14 bar-mitsva à son actif

 Adolescent, il assiste à 14 cérémonies de Bar-mitsva de ses amis. Cela vous pose un petit bonhomme comme candidat à la lecture fluette de la Haftara, non ? Son père est pourtant chrétien épiscopal et sa mère, chrétienne méthodiste. Ce n’est pas d’eux qu’il tient cependant sa capacité d’épouser l’accent Yiddish. Qui a vu « Good morning Vietnam » ou « Aladdin » en version originale aura été plus qu’abusé.
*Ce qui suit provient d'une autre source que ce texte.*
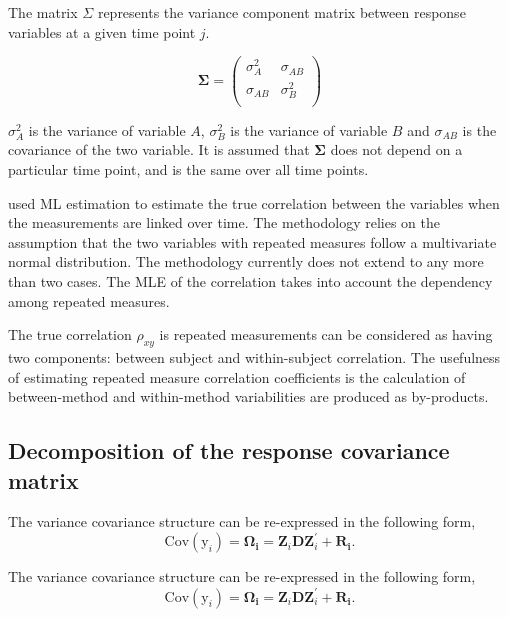 \documentclass[12pt, a4paper]{report}
\theoremstyle{plain}
\theoremstyle{definition}
\theoremstyle{remark}
\begin{document}
The matrix $\Sigma$ represents the variance component matrix between response variables at a given time point $j$.

\[
\boldsymbol{\Sigma} = \left( \begin{array}{cc}
\sigma^2_{A} & \sigma_{AB} \\
\sigma_{AB} & \sigma^2_{B}\\
\end{array}   \right)
\]

$\sigma^2_{A}$ is the variance of variable $A$, $\sigma^2_{B}$ is the variance of variable $B$ and $\sigma_{AB}$ is the covariance of the two variable. It is assumed that $\boldsymbol{\Sigma}$ does not depend on a particular time point, and is the same over all time points.

\citet{Lam} used ML estimation to estimate the true correlation between the variables when
the measurements are linked over time. The methodology relies on the assumption that the two variables with repeated measures follow a multivariate normal distribution. The methodology currently does not extend to any more than two cases. The MLE of the correlation takes into account the dependency among repeated measures.

The true correlation $\rho_{xy}$ is repeated measurements can be considered as having two components: between subject and within-subject correlation. The usefulness of estimating repeated measure correlation coefficients is the calculation of between-method and within-method variabilities are produced as by-products.


\newpage

\subsection{Decomposition of the response covariance matrix}
The variance covariance structure can be re-expressed in the following form,
\[
\mbox{Cov}(\mbox{y}_{i}) = \boldsymbol{\Omega_{i}} = \boldsymbol{Z}_{i}\boldsymbol{D}\boldsymbol{Z}_{i}^\prime + \boldsymbol{R_{i}}.
\]


The variance covariance structure can be re-expressed in the following form,
\[
\mbox{Cov}(\mbox{y}_{i}) = \boldsymbol{\Omega_{i}} = \boldsymbol{Z}_{i}\boldsymbol{D}\boldsymbol{Z}_{i}^\prime + \boldsymbol{R_{i}}.
\]
\end{document}

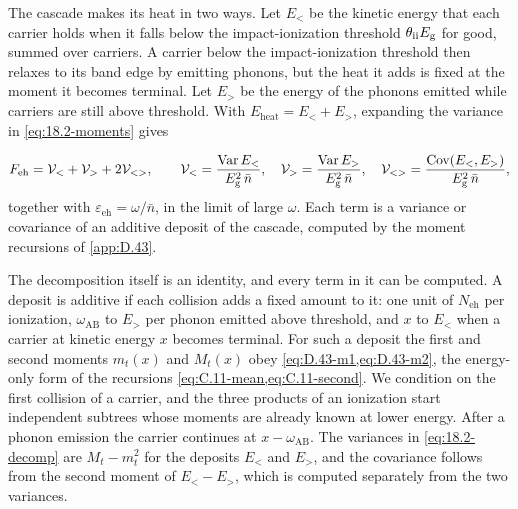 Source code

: The cascade makes its heat in two ways. Let $E_<$ be the kinetic energy that each carrier holds when it falls below the impact-ionization threshold $\theta_{\mathrm{ii}}E_{\mathrm{g}}$ for good, summed over carriers. A carrier below the impact-ionization threshold then relaxes to its band edge by emitting phonons, but the heat it adds is fixed at the moment it becomes terminal. Let $E_>$ be the energy of the phonons emitted while carriers are still above threshold. With $E_{\mathrm{heat}} = E_< + E_>$, expanding the variance in \cref{eq:18.2-moments} gives
\begin{keyresult}
\begin{equation}
  F_{\mathrm{eh}} = \mathcal{V}_< + \mathcal{V}_> + 2\mathcal{V}_{<>} , \qquad
  \mathcal{V}_< = \frac{\operatorname{Var}E_<}{E_{\mathrm{g}}^2\,\bar n} , \quad
  \mathcal{V}_> = \frac{\operatorname{Var}E_>}{E_{\mathrm{g}}^2\,\bar n} , \quad
  \mathcal{V}_{<>} = \frac{\operatorname{Cov}(E_<, E_>)}{E_{\mathrm{g}}^2\,\bar n} ,
  \label{eq:18.2-decomp}
\end{equation}
together with $\varepsilon_{\mathrm{eh}} = \omega/\bar n$, in the limit of large $\omega$. Each term is a variance or covariance of an additive deposit of the cascade, computed by the moment recursions of \cref{app:D.43}.
\end{keyresult}
\noindent The decomposition itself is an identity, and every term in it can be computed. A deposit is additive if each collision adds a fixed amount to it: one unit of $N_{\mathrm{eh}}$ per ionization, $\omega_{\mathrm{AB}}$ to $E_>$ per phonon emitted above threshold, and $x$ to $E_<$ when a carrier at kinetic energy $x$ becomes terminal. For such a deposit the first and second moments $m_t(x)$ and $M_t(x)$ obey \cref{eq:D.43-m1,eq:D.43-m2}, the energy-only form of the recursions \cref{eq:C.11-mean,eq:C.11-second}. We condition on the first collision of a carrier, and the three products of an ionization start independent subtrees whose moments are already known at lower energy. After a phonon emission the carrier continues at $x - \omega_{\mathrm{AB}}$. The variances in \cref{eq:18.2-decomp} are $M_t - m_t^2$ for the deposits $E_<$ and $E_>$, and the covariance follows from the second moment of $E_< - E_>$, which is computed separately from the two variances.


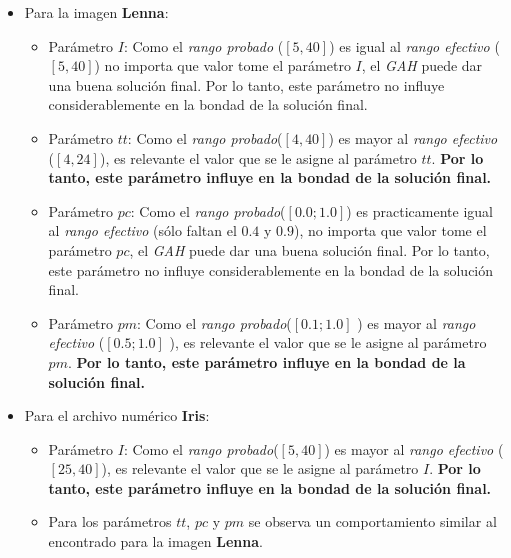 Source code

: \begin{itemize}
    \item Para la imagen \textbf{Lenna}:
        \begin{itemize}
            \item Parámetro $I$:
                Como el \emph{rango probado} ($[5, 40]$) es
                igual al \emph{rango efectivo} ($[5, 40]$) no importa que valor tome el
                parámetro $I$, el \emph{GAH} puede dar una buena solución
                final. Por lo tanto, este parámetro no influye
                considerablemente en la bondad de la solución final.
            \item Parámetro $tt$:
                Como el \emph{rango probado}($[4, 40]$) es
                mayor al \emph{rango efectivo} ($[4, 24]$), es relevante el valor que se
                le asigne al parámetro $tt$. \textbf{Por lo tanto, este
                parámetro influye en la bondad de la solución final.}
            \item Parámetro $pc$:
                Como el \emph{rango probado}($[0.0; 1.0]$) es
                practicamente igual al \emph{rango efectivo} (sólo faltan el $0.4$ y $0.9$), 
                no importa que valor tome el
                parámetro $pc$, el \emph{GAH} puede dar una buena solución
                final. Por lo tanto, este parámetro no influye
                considerablemente en la bondad de la solución final.
            \item Parámetro $pm$:
                Como el \emph{rango probado}($[0.1; 1.0]$ ) es
                mayor al \emph{rango efectivo} ($[0.5; 1.0]$ ), es relevante el valor que se
                le asigne al parámetro $pm$. \textbf{Por lo tanto, este
                parámetro influye en la bondad de la solución final.}
        \end{itemize}
	\item Para el archivo numérico \textbf{Iris}:
        \begin{itemize}
            \item Parámetro $I$:
                Como el \emph{rango probado}($[5, 40]$) es
                mayor al \emph{rango efectivo} ($[25, 40]$), es relevante el valor que se
                le asigne al parámetro $I$. \textbf{Por lo tanto, este
                parámetro influye en la bondad de la solución final.}
			\item Para los parámetros $tt$, $pc$ y $pm$ se observa un comportamiento
				similar al encontrado para la imagen \textbf{Lenna}.
        \end{itemize}
\end{itemize}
De même, son rôle dans « Jakob le menteur » et son engagement jamais démenti dans les soirées de gala au profit de fondations pour la mémoire de la Shoah, auront fait de lui un familier des causes de la communauté.   

Plus encore : il disait avoir prénommé sa fille Zelda en hommage à la princesse du jeu vidéo éponyme, alors que toute personne au fait de la culture Yiddish n’ignore pas que Zelda est prénom autrefois largement porté en Europe centrale, et qu’il est plus probable que Robin ait voulu rendre hommage à la poétesse israélienne Zelda Schneersohn-Mishkowsky, descendante d’une lignée illustre de grands rabbins du hassidisme.   

"Zal" 

Et incontestablement, Robin Williams était un hassid, de ceux qui savent qu’il est un devoir pour l’homme d’apporter de la lumière partout où ils se trouvent, selon le dicton « Un peu de lumière chasse beaucoup d’obscurité ». C’est lui qui a su chaque soir remonter le moral par téléphone d’un Steven Spielberg aux prises avec le tournage douloureux de « La liste de Schindler ».   

De tout cela, on peut comprendre que sur des sites mi-amusés mi-sérieux, il obtienne plus de points de judaïsme que de véritables juifs, avec le verdict « Sadly, not jew ! » De même, la page Facebook des fédérations juives d’Amérique du Nord n’était pas dans l’erreur en annonçant sa disparition et y accolant le tristement célèbre acrostiche « ZaL », souhaitant que le souvenir de Robin Williams soit une bénédiction. Car, une fois n’est pas coutume dans le monde du show-business, ce n’est pas qu’un artiste qui nous a quitté, un homme drôle : c’était un « Mensch », avec tout ce que mot peut avoir de non-galvaudé.